Consider, for example, a 2013 analysis of the Expanded and Improved Medicare For All Act from UMass-Amherst economist Gerald Friedman.  Physicians for a National Health Program called this bill and Sanders’ old plan (which, despite Clinton’s suggestion to the contrary at the debate, is not all that different from his new one) “simply two expressions of the one single payer concept;” Clinton spokesman Brian Fallon agreed that the two bills were “similar” in a recent interview.  As shown in the graph below, Friedman estimated that everyone in the bottom 95% would see their after-tax incomes rise under such a proposal.  Fallon is clearly familiar with this analysis – he selectively referenced parts of it in the interview linked above – and it’s been the most common citation for cost estimates that Clinton herself has used; it’s near impossible to believe that Clinton was not “aware of” it.

Friedman HR 676

Distributional analysis, from UMass-Amherst economist Gerald Friedman, of a 2013 proposal for single-payer health care.

Friedman now estimates that, “[f]or a middle-class family of four with an income from wages of $50,000 and an employer-provided family plan of an average price, the Sanders program would save $5,807, or 12% of income.”  Similarly, the Sanders campaign had previously estimated that his old plan would have saved a typical family between $3,855 and $5,173.  PolitiFact argued that employers might respond to the financing scheme in that plan by reducing workers’ paychecks, but still estimated, even under pessimistic assumptions, that “the average family would save $505 to $1,823 a year.”

There have also been analyses of proposed state-level single-payer health care plans.  A proposal in Vermont in 2001 would have saved an estimated $995 on average for families making between $50,000 and $75,000 a year, while a proposal in California in 2006 would have saved families in that same income range an estimated average of $2,942 (the poorest families – those making less than $10,000 a year – would have saved an estimated average of $608 in both states).

Each of these analyses indicates that Bernie Sanders-style single-payer health care is a major win for low- and middle-income Americans.  It’s theoretically possible that Clinton both isn’t “aware of” any of them and that she and Fallon are sitting on credible analyses that say something different, but I’d give that possibility much lower odds than Martin O’Malley winning the Democratic nomination.  And while Clinton shifted gears slightly at the debate in response to Sanders’ new plan, many of her comments, like the assertions that Sanders would “tear [the Affordable Care Act] up” and that Democrats “couldn’t get the votes for” a public option during the ACA debate, were still extremely misleading.

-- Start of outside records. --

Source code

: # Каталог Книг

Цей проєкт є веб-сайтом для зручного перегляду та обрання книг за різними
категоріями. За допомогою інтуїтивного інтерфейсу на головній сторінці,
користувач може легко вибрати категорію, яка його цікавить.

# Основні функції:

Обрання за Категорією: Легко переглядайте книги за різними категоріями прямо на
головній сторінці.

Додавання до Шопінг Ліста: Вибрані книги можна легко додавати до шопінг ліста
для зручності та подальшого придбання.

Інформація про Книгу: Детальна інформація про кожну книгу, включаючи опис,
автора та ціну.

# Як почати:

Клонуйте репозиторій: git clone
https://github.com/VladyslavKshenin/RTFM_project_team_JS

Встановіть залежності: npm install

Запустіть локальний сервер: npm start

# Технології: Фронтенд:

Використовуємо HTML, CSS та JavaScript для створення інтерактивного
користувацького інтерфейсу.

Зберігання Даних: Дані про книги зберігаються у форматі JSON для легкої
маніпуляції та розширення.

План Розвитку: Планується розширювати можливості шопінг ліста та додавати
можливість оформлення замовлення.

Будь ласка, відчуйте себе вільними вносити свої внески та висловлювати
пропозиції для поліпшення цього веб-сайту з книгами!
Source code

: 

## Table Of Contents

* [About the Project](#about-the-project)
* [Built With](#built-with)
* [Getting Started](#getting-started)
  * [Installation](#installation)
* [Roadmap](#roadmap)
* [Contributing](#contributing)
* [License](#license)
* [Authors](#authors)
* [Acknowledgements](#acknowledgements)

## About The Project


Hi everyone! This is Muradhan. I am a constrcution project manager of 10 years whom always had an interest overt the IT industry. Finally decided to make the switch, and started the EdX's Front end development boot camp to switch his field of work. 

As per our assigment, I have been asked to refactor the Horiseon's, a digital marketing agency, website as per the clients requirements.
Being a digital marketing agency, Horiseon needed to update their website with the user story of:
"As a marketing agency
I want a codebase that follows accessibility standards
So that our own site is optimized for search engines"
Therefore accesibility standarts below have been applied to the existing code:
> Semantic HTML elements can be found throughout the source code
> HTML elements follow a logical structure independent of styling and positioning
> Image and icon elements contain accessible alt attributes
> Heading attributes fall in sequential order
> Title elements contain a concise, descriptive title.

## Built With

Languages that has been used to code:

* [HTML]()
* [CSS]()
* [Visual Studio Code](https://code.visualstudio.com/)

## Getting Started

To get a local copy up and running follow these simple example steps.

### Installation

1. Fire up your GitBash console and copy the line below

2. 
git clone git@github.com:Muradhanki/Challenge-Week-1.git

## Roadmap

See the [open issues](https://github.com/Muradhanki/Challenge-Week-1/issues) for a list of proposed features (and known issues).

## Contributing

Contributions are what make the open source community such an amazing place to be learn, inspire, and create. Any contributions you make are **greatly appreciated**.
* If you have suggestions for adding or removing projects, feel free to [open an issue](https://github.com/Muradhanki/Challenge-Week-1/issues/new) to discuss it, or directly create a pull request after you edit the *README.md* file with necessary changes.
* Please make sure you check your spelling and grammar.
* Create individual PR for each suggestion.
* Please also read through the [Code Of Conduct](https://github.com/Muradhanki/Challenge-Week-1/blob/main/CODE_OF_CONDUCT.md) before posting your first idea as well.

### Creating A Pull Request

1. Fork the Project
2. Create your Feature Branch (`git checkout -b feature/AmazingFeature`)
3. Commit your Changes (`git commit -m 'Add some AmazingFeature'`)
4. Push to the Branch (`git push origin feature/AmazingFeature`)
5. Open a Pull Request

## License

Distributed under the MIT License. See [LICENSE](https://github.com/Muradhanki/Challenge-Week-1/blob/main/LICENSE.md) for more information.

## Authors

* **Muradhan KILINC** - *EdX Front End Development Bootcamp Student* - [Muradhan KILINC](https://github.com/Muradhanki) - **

This conversation about single-payer health care has become a perfect window into the choice facing Democratic primary voters.  After receiving millions of dollars from the health insurance industry, Hillary Clinton no longer supports the type of truly universal health care coverage she backed in the early 1990s.  Instead, she has attacked Bernie Sanders’ support of such a plan with very similar tactics to those she herself decried in 2008 as “right out of Karl Rove’s playbook” (see video below).  These attacks, besides being dishonest, undermine key Democratic values.

On the other hand, Bernie Sanders has a consistent record of fighting for those values.  He rejects money from special interests and believes, as his new proposal reiterates and he said at the debate, that health care is a right that “should be available to all of our people.”  As he also pointed out, the real question isn’t whether single-payer health care is desirable – it’s quite clearly “a pretty good deal.”  The more pertinent question is “whether we have the guts to stand up to the private insurance companies and all of their money, and the pharmaceutical industry.”

Sanders certainly does.  Let’s hope the voters choose wisely.

Update (5/29/16): The Tax Policy Center issued an analysis of Sanders’ overall proposals on May 9.  While headlines have tended to focus on their estimates of how much the plan would increase the national debt – estimates which other analysts sharply dispute – less attention has been paid to the fact that the Tax Policy Center also found, consistent with every other analysis above, that Sanders’ plans would bring large benefits for low- and middle-income families.